## PROBLEM DESCRIPTION
Reproduce every line of the material below exactly. No pictures belong in the copy.

## DATASET EXCERPTS
=== Section Start ===
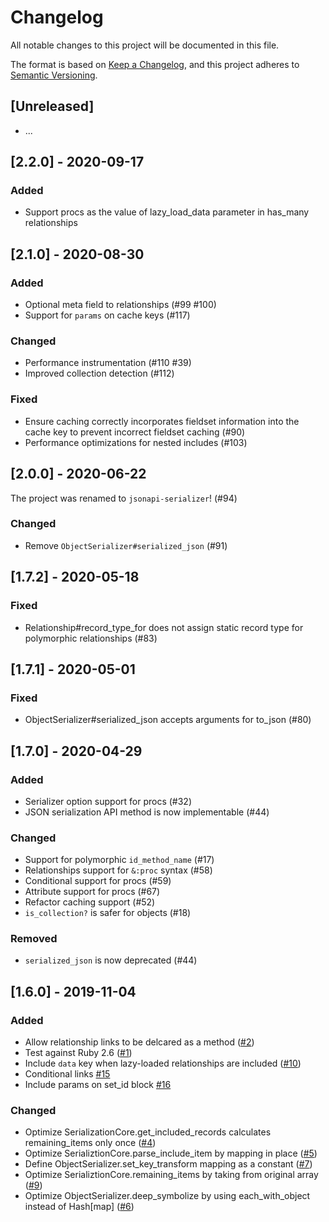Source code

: # Changelog
All notable changes to this project will be documented in this file.

The format is based on [Keep a Changelog](https://keepachangelog.com/en/1.0.0/),
and this project adheres to [Semantic Versioning](https://semver.org/spec/v2.0.0.html).

## [Unreleased]
- ...
## [2.2.0] - 2020-09-17

### Added
- Support procs as the value of lazy_load_data parameter in has_many relationships

## [2.1.0] - 2020-08-30

### Added
- Optional meta field to relationships (#99 #100)
- Support for `params` on cache keys (#117)

### Changed
- Performance instrumentation (#110 #39)
- Improved collection detection (#112)

### Fixed
- Ensure caching correctly incorporates fieldset information into the cache key to prevent incorrect fieldset caching (#90)
- Performance optimizations for nested includes (#103)

## [2.0.0] - 2020-06-22

The project was renamed to `jsonapi-serializer`! (#94)

### Changed
- Remove `ObjectSerializer#serialized_json` (#91)

## [1.7.2] - 2020-05-18
### Fixed
- Relationship#record_type_for does not assign static record type for polymorphic relationships (#83)

## [1.7.1] - 2020-05-01
### Fixed
- ObjectSerializer#serialized_json accepts arguments for to_json (#80)

## [1.7.0] - 2020-04-29
### Added
- Serializer option support for procs (#32)
- JSON serialization API method is now implementable (#44)

### Changed
- Support for polymorphic `id_method_name` (#17)
- Relationships support for `&:proc` syntax (#58)
- Conditional support for procs (#59)
- Attribute support for procs (#67)
- Refactor caching support (#52)
- `is_collection?` is safer for objects (#18)

### Removed
- `serialized_json` is now deprecated (#44)

## [1.6.0] - 2019-11-04
### Added
- Allow relationship links to be delcared as a method ([#2](https://github.com/fast-jsonapi/fast_jsonapi/pull/2))
- Test against Ruby 2.6 ([#1](https://github.com/fast-jsonapi/fast_jsonapi/pull/1))
- Include `data` key when lazy-loaded relationships are included  ([#10](https://github.com/fast-jsonapi/fast_jsonapi/pull/10))
- Conditional links [#15](https://github.com/fast-jsonapi/fast_jsonapi/pull/15)
- Include params on set_id block [#16](https://github.com/fast-jsonapi/fast_jsonapi/pull/16)
### Changed
- Optimize SerializationCore.get_included_records calculates remaining_items only once ([#4](https://github.com/fast-jsonapi/fast_jsonapi/pull/4))
- Optimize SerializtionCore.parse_include_item by mapping in place ([#5](https://github.com/fast-jsonapi/fast_jsonapi/pull/5))
- Define ObjectSerializer.set_key_transform mapping as a constant ([#7](https://github.com/fast-jsonapi/fast_jsonapi/pull/7))
- Optimize SerializtionCore.remaining_items by taking from original array ([#9](https://github.com/fast-jsonapi/fast_jsonapi/pull/9))
- Optimize ObjectSerializer.deep_symbolize by using each_with_object instead of Hash[map] ([#6](https://github.com/fast-jsonapi/fast_jsonapi/pull/6))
=== Section End ===
## YOUR SOLUTION
Source code

: # Changelog
All notable changes to this project will be documented in this file.

The format is based on [Keep a Changelog](https://keepachangelog.com/en/1.0.0/),
and this project adheres to [Semantic Versioning](https://semver.org/spec/v2.0.0.html).

## [Unreleased]
- ...
## [2.2.0] - 2020-09-17

### Added
- Support procs as the value of lazy_load_data parameter in has_many relationships

## [2.1.0] - 2020-08-30

### Added
- Optional meta field to relationships (#99 #100)
- Support for `params` on cache keys (#117)

### Changed
- Performance instrumentation (#110 #39)
- Improved collection detection (#112)

### Fixed
- Ensure caching correctly incorporates fieldset information into the cache key to prevent incorrect fieldset caching (#90)
- Performance optimizations for nested includes (#103)

## [2.0.0] - 2020-06-22

The project was renamed to `jsonapi-serializer`! (#94)

### Changed
- Remove `ObjectSerializer#serialized_json` (#91)

## [1.7.2] - 2020-05-18
### Fixed
- Relationship#record_type_for does not assign static record type for polymorphic relationships (#83)

## [1.7.1] - 2020-05-01
### Fixed
- ObjectSerializer#serialized_json accepts arguments for to_json (#80)

## [1.7.0] - 2020-04-29
### Added
- Serializer option support for procs (#32)
- JSON serialization API method is now implementable (#44)

### Changed
- Support for polymorphic `id_method_name` (#17)
- Relationships support for `&:proc` syntax (#58)
- Conditional support for procs (#59)
- Attribute support for procs (#67)
- Refactor caching support (#52)
- `is_collection?` is safer for objects (#18)

### Removed
- `serialized_json` is now deprecated (#44)

## [1.6.0] - 2019-11-04
### Added
- Allow relationship links to be delcared as a method ([#2](https://github.com/fast-jsonapi/fast_jsonapi/pull/2))
- Test against Ruby 2.6 ([#1](https://github.com/fast-jsonapi/fast_jsonapi/pull/1))
- Include `data` key when lazy-loaded relationships are included  ([#10](https://github.com/fast-jsonapi/fast_jsonapi/pull/10))
- Conditional links [#15](https://github.com/fast-jsonapi/fast_jsonapi/pull/15)
- Include params on set_id block [#16](https://github.com/fast-jsonapi/fast_jsonapi/pull/16)
### Changed
- Optimize SerializationCore.get_included_records calculates remaining_items only once ([#4](https://github.com/fast-jsonapi/fast_jsonapi/pull/4))
- Optimize SerializtionCore.parse_include_item by mapping in place ([#5](https://github.com/fast-jsonapi/fast_jsonapi/pull/5))
- Define ObjectSerializer.set_key_transform mapping as a constant ([#7](https://github.com/fast-jsonapi/fast_jsonapi/pull/7))
- Optimize SerializtionCore.remaining_items by taking from original array ([#9](https://github.com/fast-jsonapi/fast_jsonapi/pull/9))
- Optimize ObjectSerializer.deep_symbolize by using each_with_object instead of Hash[map] ([#6](https://github.com/fast-jsonapi/fast_jsonapi/pull/6))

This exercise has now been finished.